Ottawa’s Breakout Stretch Changes Their Playoff Chances

The Ottawa Senators’ season was a wild ride, and they made it even more exciting. After a shaky start, they flipped a switch on Jan. 12 and never really looked back. Their 23-8-5 stretch turned what could’ve been a wash into legit playoff momentum. You could see the difference: the team started winning the little things that matter, and those add up fast.
Give credit to the Senators’ defence.
A lot of the credit goes to the defence-first framework that’s been bubbling under for a while. The Senators weren’t supposed to be a total surprise; on paper, they had the pieces to limit chances and create offence, but consistency was always the question. This season, they finally put the puzzle together. They’ve been stingy in their own end more often than not, and when you pair that with chances coming the other way, suddenly you’ve got a formula that works.

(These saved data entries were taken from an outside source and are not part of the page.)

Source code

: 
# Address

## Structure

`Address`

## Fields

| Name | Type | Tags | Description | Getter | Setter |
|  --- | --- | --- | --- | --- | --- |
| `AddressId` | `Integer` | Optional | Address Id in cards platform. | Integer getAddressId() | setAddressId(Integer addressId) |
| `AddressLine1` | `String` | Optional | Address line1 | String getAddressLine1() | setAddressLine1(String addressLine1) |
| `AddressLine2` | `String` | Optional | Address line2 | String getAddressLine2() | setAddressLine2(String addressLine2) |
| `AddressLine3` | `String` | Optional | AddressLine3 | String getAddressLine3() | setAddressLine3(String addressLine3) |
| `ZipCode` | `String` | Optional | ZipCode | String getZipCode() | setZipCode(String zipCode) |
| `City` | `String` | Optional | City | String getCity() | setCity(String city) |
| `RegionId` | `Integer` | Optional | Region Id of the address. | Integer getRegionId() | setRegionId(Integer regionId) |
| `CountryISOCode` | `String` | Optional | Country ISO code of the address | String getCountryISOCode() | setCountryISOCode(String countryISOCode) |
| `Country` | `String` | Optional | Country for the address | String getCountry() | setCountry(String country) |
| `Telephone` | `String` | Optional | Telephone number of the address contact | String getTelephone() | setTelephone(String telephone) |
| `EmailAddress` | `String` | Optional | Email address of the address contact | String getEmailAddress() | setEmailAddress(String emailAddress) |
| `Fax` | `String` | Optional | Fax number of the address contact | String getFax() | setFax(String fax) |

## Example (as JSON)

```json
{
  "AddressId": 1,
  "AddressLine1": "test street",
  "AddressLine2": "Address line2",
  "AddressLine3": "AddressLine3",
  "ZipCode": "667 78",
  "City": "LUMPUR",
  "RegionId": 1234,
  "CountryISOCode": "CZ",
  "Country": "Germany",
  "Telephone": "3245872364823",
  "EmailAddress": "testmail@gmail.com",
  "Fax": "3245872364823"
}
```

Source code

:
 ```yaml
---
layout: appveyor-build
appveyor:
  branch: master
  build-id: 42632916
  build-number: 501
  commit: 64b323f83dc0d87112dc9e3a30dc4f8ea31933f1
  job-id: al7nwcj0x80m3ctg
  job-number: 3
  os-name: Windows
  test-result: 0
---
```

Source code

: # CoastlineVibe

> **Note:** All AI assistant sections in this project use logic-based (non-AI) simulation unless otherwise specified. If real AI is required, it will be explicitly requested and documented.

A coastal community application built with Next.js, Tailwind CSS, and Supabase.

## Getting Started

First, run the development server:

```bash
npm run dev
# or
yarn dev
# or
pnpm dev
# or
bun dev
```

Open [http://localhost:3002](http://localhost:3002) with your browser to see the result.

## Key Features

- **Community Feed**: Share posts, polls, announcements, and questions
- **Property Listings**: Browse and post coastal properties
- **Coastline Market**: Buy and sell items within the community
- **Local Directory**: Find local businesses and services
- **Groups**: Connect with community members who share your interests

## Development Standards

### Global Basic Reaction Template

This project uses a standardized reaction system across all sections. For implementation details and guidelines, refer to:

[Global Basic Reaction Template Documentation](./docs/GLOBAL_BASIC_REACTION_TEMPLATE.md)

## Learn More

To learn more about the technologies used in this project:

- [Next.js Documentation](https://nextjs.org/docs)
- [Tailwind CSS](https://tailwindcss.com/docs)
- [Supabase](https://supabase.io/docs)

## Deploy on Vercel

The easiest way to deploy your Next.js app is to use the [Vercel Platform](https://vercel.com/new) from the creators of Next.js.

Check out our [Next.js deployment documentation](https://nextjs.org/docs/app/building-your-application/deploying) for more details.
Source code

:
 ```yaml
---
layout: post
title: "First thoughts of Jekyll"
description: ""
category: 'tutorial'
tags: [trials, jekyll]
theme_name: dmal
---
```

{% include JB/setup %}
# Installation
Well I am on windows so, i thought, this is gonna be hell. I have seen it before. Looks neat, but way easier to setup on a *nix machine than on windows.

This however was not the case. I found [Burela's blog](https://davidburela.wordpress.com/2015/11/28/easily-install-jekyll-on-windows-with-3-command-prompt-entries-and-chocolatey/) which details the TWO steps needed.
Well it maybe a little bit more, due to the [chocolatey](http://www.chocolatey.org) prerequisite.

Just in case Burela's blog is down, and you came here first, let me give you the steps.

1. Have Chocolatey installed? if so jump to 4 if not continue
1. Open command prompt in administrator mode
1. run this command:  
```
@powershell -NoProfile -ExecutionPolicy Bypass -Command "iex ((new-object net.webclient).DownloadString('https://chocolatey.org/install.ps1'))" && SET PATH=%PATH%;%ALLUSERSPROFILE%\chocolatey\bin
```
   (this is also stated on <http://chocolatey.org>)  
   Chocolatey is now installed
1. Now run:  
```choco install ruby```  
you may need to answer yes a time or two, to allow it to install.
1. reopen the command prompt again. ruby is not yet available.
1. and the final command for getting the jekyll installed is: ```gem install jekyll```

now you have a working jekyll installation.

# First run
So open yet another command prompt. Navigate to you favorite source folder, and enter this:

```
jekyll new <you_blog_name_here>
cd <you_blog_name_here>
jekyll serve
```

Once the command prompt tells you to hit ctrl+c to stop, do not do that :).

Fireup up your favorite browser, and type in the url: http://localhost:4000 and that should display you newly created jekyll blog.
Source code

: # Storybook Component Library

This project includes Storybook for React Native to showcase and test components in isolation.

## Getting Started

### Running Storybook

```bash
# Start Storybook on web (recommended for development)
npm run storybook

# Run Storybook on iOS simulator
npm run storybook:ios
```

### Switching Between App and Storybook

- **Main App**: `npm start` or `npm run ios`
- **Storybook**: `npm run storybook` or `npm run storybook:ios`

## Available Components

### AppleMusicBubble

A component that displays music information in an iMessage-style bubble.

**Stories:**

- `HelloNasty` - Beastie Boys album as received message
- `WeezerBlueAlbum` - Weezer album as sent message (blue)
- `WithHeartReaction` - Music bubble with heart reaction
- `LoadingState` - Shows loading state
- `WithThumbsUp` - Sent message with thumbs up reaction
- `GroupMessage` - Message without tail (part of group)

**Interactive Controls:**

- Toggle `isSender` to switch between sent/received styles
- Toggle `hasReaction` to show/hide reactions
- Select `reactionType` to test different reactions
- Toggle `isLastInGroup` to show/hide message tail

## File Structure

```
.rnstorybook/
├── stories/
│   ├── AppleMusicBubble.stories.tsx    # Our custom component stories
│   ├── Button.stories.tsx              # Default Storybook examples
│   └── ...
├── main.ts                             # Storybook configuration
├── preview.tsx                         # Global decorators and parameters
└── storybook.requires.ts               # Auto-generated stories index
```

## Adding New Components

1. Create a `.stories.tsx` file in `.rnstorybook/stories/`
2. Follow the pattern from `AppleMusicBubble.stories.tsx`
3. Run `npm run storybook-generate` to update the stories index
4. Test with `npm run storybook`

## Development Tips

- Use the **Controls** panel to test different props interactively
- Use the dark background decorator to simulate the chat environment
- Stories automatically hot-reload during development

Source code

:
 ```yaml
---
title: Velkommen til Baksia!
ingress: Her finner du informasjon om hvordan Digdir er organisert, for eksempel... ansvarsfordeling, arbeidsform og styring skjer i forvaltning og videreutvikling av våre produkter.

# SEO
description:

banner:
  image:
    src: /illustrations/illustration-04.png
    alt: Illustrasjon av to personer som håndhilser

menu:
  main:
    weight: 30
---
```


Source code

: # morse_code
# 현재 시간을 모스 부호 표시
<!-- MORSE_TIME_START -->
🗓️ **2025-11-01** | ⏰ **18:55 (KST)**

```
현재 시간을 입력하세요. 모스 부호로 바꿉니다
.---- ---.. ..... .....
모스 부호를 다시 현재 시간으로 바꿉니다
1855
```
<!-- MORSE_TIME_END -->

Goaltending was a huge part of the turnaround. When the goalies find their groove, it takes pressure off everyone else and builds confidence across the lineup. Add a better penalty kill, and the team stopped shooting itself in the foot in tight games. Special teams’ improvements felt like the difference between scraping by and actually contending.
The Senators’ offence was effective as well.
Offence didn’t flash every night, but it was effective. They didn’t always light up the scoreboard, but they got timely goals and found secondary scoring when needed. That’s the mark of a team maturing. They didn’t need to blow out teams to win; they just needed to be reliable and smart. And that’s exactly what they became during that stretch.
You can’t ignore the coaching job either. Travis Green deserves a ton of credit for steadying the ship and getting players to buy into a system that asks for discipline and structure. If the Senators keep this up, his name should absolutely be in the Jack Adams conversation — he coaxed a lot more out of this group than many expected.
There’s a chance the Senators might do well in the postseason.
The bottom line is that the Senators showed they could be more than a project. They were a dark-horse contender when it mattered. Although they still have some wrinkles to iron out (including depth, consistency, and staying power), they proved they could hang with the better clubs. If they keep building, this won’t feel like a one-off anymore.
If they get good goaltending, watch out.